Records from a data source:
..........

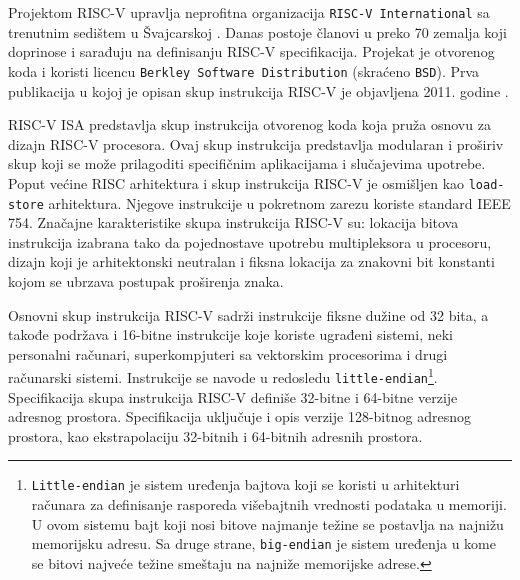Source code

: \documentclass[12pt,oneside]{memoir}
\begin{document}
Projektom RISC-V upravlja neprofitna organizacija \texttt{RISC-V International} sa trenutnim sedištem u Švajcarskoj \cite{riscv_international}. Danas postoje članovi u preko 70 zemalja koji doprinose i sarađuju na definisanju RISC-V specifikacija. Projekat je otvorenog koda i koristi licencu \texttt{Berkley Software Distribution} (skraćeno \texttt{BSD}).
Prva publikacija u kojoj je opisan skup instrukcija RISC-V je objavljena 2011. godine \cite{riscv_isa_publication}.

RISC-V ISA \cite{isa} predstavlja skup instrukcija otvorenog koda koja pruža osnovu za dizajn RISC-V procesora. Ovaj skup instrukcija predstavlja modularan i proširiv skup koji se može prilagoditi specifičnim aplikacijama i slučajevima upotrebe. Poput većine RISC arhitektura i skup instrukcija RISC-V je osmišljen kao \texttt{load-store} arhitektura. Njegove instrukcije u pokretnom zarezu koriste standard IEEE 754.
Značajne karakteristike skupa instrukcija RISC-V su: lokacija bitova instrukcija izabrana tako da pojednostave upotrebu multipleksora u procesoru, dizajn koji je arhitektonski neutralan i fiksna lokacija za znakovni bit konstanti kojom se ubrzava postupak proširenja znaka.

Osnovni skup instrukcija RISC-V
sadrži instrukcije fiksne dužine od 32 bita, a takođe podržava i 16-bitne instrukcije koje koriste ugrađeni sistemi, neki personalni računari, superkompjuteri sa vektorskim procesorima i drugi računarski sistemi. Instrukcije se navode u redosledu \texttt{little-endian}\footnote[1]{\texttt{Little-endian} je sistem uređenja bajtova koji se koristi u arhitekturi računara za definisanje rasporeda višebajtnih vrednosti podataka u memoriji. U ovom sistemu bajt koji nosi bitove najmanje težine se postavlja na najnižu memorijsku adresu. Sa druge strane, \texttt{big-endian} je sistem uređenja u kome se bitovi najveće težine smeštaju na najniže memorijske adrese.}. Specifikacija skupa instrukcija RISC-V definiše 32-bitne i 64-bitne verzije adresnog prostora. Specifikacija uključuje i opis verzije 128-bitnog adresnog prostora, kao ekstrapolaciju 32-bitnih i 64-bitnih adresnih prostora. %
\end{document}
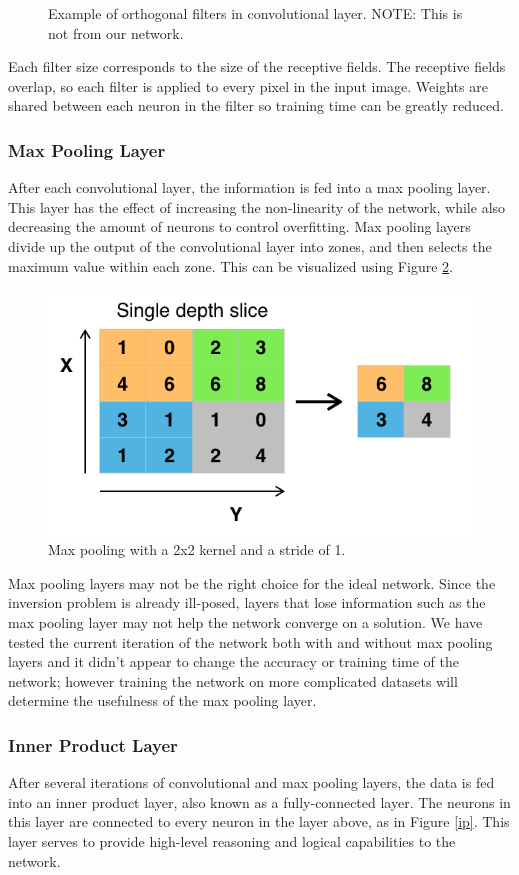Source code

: \documentclass[twoside]{article}
\begin{document}
\begin{multicols}{2}
\begin{figure}[H]
    \caption{Example of orthogonal filters in convolutional layer. NOTE: This is not from our network.}
    \label{ortho}
\end{figure}
Each filter size corresponds to the size of the receptive fields. The receptive fields overlap, so each filter is applied to every pixel in the input image. Weights are shared between each neuron in the filter so training time can be greatly reduced.

\subsubsection{Max Pooling Layer}
After each convolutional layer, the information is fed into a max pooling layer. This layer has the effect of increasing the non-linearity of the network, while also decreasing the amount of neurons to control overfitting. Max pooling layers divide up the output of the convolutional layer into zones, and then selects the maximum value within each zone. This can be visualized using Figure \ref{pooling}.
\begin{figure}[H]
	\includegraphics[width=\linewidth]{images/Max_pooling}
	\caption{Max pooling with a 2x2 kernel and a stride of 1.}
	\label{pooling}
\end{figure}
Max pooling layers may not be the right choice for the ideal network. Since the inversion problem is already ill-posed, layers that lose information such as the max pooling layer may not help the network converge on a solution. We have tested the current iteration of the  network both with and without max pooling layers and it didn't appear to change the accuracy or training time of the network; however training the network on more complicated datasets will determine the usefulness of the max pooling layer.
\subsubsection{Inner Product Layer}
After several iterations of convolutional and max pooling layers, the data is fed into an inner product layer, also known as a fully-connected layer. The neurons in this layer are connected to every neuron in the layer above, as in Figure \ref{ip}. This layer serves to provide high-level reasoning and logical capabilities to the network.

\end{multicols}
\end{document}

..........

WORK ORDER:
For this data, state how many lines include the word "time", with nothing added.

ANSWER BOX:
2